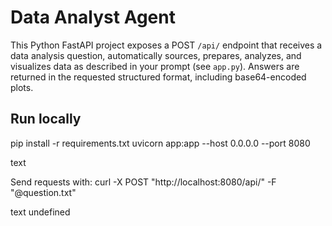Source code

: # Data Analyst Agent

This Python FastAPI project exposes a POST `/api/` endpoint that receives a data analysis question, automatically sources, prepares, analyzes, and visualizes data as described in your prompt (see `app.py`). Answers are returned in the requested structured format, including base64-encoded plots.

## Run locally

pip install -r requirements.txt
uvicorn app:app --host 0.0.0.0 --port 8080

text

Send requests with:
curl -X POST "http://localhost:8080/api/" -F "@question.txt"

text
undefined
________________
Task prompt
Search the material for the word "POST". Each line where it is found must be copied.

Answer box
This Python FastAPI project exposes a POST `/api/` endpoint that receives a data analysis question, automatically sources, prepares, analyzes, and visualizes data as described in your prompt (see `app.py`). Answers are returned in the requested structured format, including base64-encoded plots.
curl -X POST "http://localhost:8080/api/" -F "@question.txt"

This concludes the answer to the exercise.